**MATERIAL PROVIDED**
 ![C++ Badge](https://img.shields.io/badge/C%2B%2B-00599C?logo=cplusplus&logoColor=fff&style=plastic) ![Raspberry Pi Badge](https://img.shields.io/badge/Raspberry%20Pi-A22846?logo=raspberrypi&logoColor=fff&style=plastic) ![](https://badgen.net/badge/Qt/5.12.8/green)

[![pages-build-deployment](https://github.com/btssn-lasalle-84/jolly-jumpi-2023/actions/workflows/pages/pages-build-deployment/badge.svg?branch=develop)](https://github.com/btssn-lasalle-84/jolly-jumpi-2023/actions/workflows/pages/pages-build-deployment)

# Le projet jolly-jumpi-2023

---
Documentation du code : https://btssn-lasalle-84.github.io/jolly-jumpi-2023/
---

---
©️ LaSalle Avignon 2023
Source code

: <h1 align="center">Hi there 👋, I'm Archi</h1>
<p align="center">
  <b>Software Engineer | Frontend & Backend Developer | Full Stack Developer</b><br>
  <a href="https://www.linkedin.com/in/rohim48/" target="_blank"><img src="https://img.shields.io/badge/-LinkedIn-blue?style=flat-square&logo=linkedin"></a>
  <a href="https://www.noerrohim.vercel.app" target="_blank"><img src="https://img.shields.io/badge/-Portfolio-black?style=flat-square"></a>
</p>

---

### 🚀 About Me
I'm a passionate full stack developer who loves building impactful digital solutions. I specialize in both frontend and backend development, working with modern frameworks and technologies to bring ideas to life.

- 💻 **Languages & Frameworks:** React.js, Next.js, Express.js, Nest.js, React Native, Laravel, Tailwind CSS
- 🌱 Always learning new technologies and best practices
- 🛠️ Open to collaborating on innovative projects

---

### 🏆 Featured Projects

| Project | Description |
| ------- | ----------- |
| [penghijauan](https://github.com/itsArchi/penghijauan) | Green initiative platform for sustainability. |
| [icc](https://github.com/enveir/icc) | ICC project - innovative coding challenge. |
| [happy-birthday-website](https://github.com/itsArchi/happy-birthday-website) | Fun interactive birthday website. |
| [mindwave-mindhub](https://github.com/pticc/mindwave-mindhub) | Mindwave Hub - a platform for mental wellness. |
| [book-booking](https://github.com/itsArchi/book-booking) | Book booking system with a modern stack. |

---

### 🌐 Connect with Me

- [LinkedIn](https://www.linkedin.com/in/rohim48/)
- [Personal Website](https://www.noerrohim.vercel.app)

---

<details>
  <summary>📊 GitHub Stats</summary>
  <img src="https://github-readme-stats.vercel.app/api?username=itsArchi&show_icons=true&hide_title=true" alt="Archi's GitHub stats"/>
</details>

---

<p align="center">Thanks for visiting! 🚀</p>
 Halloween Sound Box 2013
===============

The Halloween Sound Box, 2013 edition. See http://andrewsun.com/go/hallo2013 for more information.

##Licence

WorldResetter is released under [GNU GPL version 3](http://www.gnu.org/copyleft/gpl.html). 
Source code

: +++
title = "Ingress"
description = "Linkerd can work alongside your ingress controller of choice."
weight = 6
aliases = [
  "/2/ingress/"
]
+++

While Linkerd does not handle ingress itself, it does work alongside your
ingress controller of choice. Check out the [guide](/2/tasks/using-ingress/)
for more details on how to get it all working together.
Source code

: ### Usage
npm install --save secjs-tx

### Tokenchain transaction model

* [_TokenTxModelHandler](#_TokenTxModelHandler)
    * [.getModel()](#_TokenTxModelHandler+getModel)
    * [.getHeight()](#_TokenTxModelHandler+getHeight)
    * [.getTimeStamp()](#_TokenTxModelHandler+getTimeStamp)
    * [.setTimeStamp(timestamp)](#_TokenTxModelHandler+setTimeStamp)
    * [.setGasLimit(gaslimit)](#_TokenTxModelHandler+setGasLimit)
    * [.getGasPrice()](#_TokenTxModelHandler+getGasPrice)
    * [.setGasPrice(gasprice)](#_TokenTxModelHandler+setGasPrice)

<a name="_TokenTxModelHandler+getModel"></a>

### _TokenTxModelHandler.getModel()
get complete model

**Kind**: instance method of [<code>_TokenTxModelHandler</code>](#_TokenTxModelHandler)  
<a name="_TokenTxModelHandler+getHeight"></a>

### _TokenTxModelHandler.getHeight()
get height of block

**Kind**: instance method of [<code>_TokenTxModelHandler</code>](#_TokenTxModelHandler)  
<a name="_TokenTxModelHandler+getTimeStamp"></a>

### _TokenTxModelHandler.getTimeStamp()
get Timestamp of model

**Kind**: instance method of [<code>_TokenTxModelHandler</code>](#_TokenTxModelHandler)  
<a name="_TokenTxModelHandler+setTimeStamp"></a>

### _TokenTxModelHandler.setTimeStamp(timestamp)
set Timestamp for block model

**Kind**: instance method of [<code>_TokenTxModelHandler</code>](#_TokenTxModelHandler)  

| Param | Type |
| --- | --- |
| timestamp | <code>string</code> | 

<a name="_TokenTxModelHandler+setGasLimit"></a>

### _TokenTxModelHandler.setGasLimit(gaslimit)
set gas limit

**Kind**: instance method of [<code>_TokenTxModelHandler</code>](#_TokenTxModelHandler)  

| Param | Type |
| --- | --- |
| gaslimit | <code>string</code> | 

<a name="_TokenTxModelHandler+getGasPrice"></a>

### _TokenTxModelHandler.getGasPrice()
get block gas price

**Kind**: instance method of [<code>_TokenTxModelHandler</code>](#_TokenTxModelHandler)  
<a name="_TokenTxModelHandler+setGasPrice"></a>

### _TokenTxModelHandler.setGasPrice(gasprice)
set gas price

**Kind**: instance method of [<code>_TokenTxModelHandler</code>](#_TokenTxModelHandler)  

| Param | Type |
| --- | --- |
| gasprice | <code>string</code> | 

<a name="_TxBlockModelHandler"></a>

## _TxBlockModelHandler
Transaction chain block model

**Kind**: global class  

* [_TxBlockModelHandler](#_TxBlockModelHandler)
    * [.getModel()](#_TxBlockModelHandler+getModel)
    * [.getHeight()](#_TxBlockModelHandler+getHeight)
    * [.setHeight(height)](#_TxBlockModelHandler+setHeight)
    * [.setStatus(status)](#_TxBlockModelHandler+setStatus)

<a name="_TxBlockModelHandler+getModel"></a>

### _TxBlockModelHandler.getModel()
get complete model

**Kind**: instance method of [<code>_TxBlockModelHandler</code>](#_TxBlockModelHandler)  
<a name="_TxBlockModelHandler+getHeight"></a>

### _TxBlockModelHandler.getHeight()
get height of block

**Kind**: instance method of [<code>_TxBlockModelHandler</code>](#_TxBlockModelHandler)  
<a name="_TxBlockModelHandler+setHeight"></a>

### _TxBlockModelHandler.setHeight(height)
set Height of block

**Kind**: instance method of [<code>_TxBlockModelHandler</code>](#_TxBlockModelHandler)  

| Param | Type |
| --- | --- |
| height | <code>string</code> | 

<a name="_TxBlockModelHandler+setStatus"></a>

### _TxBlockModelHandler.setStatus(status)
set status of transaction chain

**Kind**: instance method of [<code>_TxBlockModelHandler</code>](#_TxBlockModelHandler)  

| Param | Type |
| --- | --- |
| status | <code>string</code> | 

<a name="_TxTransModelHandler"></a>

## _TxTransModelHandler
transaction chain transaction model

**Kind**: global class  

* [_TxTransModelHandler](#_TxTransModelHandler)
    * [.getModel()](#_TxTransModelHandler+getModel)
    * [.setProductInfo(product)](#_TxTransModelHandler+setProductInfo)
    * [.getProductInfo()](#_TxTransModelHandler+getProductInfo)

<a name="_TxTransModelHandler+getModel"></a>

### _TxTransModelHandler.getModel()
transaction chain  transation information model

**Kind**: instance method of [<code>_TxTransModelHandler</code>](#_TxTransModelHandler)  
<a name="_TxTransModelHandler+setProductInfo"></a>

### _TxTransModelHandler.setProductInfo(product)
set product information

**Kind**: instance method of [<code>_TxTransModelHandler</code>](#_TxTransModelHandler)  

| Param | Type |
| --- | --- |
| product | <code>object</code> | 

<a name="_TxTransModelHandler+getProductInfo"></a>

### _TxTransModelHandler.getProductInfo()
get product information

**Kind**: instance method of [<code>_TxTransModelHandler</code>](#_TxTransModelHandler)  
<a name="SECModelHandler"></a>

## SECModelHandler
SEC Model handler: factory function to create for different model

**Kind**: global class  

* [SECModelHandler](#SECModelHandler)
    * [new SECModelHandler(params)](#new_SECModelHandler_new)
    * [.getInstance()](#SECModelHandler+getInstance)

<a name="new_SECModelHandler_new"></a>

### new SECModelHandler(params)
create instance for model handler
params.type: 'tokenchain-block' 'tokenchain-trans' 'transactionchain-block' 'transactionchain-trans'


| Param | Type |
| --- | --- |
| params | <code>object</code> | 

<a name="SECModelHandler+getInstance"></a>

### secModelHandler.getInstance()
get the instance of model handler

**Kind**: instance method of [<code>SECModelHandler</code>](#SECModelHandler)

**INSTRUCTIONS FOR THE TASK**
From the line holding "transation information model" down to the last line of the records above, restate each line exactly as written.

**FINISHED TASK**
transaction chain  transation information model

**Kind**: instance method of [<code>_TxTransModelHandler</code>](#_TxTransModelHandler)  
<a name="_TxTransModelHandler+setProductInfo"></a>

### _TxTransModelHandler.setProductInfo(product)
set product information

**Kind**: instance method of [<code>_TxTransModelHandler</code>](#_TxTransModelHandler)  

| Param | Type |
| --- | --- |
| product | <code>object</code> | 

<a name="_TxTransModelHandler+getProductInfo"></a>

### _TxTransModelHandler.getProductInfo()
get product information

**Kind**: instance method of [<code>_TxTransModelHandler</code>](#_TxTransModelHandler)  
<a name="SECModelHandler"></a>

## SECModelHandler
SEC Model handler: factory function to create for different model

**Kind**: global class  

* [SECModelHandler](#SECModelHandler)
    * [new SECModelHandler(params)](#new_SECModelHandler_new)
    * [.getInstance()](#SECModelHandler+getInstance)

<a name="new_SECModelHandler_new"></a>

### new SECModelHandler(params)
create instance for model handler
params.type: 'tokenchain-block' 'tokenchain-trans' 'transactionchain-block' 'transactionchain-trans'


| Param | Type |
| --- | --- |
| params | <code>object</code> | 

<a name="SECModelHandler+getInstance"></a>

### secModelHandler.getInstance()
get the instance of model handler

**Kind**: instance method of [<code>SECModelHandler</code>](#SECModelHandler)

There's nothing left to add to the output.